Une loi qui mise tout sur la répression sans s’attaquer aux causes du problème

Ce texte ne traite ni la question des circuits financiers, ni celle des flux logistiques du trafic de drogue. En concentrant les efforts sur des sanctions renforcées et un allongement des peines, cette loi risque d’être inefficace face aux enjeux réels du narcotrafic.

  • L’aggravation de l’infraction d’association de malfaiteurs risque d’entraîner des poursuites rapides contre des petits exécutants du trafic, sans toucher les structures criminelles organisées. Pire, le texte ne précise pas s’il se limite au «trafic de stupéfiants», ouvrant ainsi la porte à une application bien plus large. Alors que les gouvernements successifs ont multiplié les tentatives de criminalisation de l’action militante, cette disposition constitue une menace directe pour les libertés fondamentales. 

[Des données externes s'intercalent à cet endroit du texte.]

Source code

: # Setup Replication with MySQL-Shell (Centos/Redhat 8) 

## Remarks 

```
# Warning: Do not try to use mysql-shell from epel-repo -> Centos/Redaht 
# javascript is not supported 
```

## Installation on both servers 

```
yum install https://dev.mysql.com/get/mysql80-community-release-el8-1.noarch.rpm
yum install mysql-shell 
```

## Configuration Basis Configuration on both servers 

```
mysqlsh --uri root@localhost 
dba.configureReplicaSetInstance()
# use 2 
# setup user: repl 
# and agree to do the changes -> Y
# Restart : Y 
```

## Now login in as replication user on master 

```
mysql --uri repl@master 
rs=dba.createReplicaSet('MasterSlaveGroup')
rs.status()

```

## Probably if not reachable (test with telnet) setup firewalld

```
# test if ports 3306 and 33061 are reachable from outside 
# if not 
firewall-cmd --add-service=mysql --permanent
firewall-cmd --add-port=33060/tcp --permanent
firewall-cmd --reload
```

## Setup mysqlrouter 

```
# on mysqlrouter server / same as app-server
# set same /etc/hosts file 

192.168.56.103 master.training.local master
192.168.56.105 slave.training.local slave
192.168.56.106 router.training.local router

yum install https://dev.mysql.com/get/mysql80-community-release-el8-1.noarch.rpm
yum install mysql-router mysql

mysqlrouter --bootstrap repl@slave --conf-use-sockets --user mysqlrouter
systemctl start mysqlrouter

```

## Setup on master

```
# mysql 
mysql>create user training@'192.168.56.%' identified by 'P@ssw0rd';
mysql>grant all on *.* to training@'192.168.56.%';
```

  • L’allongement des peines et des mesures de surveillance alourdira encore plus le travail des magistrat∙es et des forces de l’ordre, sans impact démontré sur le trafic. 

  • Un recours élargi aux cours d’assises pour certains mineurs remet en question les principes fondamentaux de la justice des mineurs, qui repose sur un accompagnement spécifique et faisant primer l’éducatif.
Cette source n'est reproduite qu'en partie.